ACTION ITEM: For these records, count the lines containing the word "height" and respond with the number alone.

################

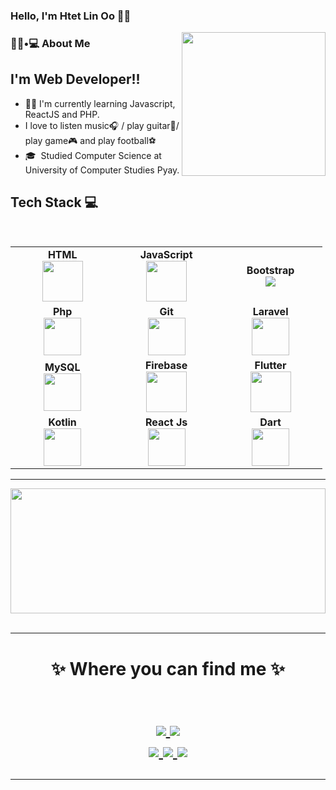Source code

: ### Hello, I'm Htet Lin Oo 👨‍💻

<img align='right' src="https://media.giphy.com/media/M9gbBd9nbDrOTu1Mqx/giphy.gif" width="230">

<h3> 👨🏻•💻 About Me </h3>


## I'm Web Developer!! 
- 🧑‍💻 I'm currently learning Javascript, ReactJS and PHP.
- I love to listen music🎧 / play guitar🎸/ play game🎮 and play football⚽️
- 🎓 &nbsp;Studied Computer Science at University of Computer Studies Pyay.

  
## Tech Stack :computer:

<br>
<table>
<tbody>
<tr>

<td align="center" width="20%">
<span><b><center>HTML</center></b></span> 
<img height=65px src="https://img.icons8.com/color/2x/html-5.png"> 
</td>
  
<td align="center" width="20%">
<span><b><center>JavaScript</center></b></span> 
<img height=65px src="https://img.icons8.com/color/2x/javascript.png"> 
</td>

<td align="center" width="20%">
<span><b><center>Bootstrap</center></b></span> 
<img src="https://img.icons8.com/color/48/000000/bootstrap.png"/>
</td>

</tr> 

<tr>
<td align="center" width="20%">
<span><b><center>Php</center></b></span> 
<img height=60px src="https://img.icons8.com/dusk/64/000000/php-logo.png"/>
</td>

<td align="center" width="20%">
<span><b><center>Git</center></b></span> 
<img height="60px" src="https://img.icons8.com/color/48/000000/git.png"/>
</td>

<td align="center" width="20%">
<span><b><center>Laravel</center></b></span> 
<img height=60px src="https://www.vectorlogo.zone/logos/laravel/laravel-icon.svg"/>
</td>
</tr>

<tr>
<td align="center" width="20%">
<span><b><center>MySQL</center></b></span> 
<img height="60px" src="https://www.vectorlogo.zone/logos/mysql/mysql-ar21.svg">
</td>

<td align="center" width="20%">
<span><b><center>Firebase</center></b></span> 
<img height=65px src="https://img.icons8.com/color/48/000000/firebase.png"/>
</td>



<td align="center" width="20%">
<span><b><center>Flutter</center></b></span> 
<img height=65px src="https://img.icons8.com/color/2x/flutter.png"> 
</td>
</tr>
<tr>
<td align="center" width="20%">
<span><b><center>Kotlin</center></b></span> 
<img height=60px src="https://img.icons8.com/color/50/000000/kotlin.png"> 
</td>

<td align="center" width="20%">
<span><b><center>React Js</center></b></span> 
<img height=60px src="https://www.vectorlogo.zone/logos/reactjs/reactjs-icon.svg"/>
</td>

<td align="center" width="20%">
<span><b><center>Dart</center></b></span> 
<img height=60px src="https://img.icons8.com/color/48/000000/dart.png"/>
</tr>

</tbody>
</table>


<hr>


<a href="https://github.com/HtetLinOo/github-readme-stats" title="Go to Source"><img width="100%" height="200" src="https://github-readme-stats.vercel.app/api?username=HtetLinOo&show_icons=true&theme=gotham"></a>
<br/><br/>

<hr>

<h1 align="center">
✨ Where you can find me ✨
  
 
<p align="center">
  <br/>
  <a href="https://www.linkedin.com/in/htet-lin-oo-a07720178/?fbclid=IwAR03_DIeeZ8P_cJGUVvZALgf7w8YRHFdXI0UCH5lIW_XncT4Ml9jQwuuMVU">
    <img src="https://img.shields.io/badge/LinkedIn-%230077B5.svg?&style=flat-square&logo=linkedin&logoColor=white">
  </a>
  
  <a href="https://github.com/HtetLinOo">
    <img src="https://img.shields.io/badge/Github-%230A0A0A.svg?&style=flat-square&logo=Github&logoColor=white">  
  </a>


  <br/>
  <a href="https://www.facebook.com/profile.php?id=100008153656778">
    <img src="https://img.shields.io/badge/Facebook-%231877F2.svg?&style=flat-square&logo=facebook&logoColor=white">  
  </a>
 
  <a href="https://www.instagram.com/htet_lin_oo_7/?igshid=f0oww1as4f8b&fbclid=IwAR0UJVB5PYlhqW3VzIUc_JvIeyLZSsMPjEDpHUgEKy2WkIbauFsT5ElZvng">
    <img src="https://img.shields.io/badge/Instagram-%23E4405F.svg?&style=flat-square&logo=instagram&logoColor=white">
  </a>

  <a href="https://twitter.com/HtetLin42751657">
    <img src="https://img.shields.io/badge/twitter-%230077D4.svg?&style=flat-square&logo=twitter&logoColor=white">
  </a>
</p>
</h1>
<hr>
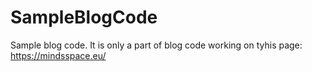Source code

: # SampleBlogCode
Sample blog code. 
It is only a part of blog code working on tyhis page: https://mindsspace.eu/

################

COMPLETED EXERCISE: 12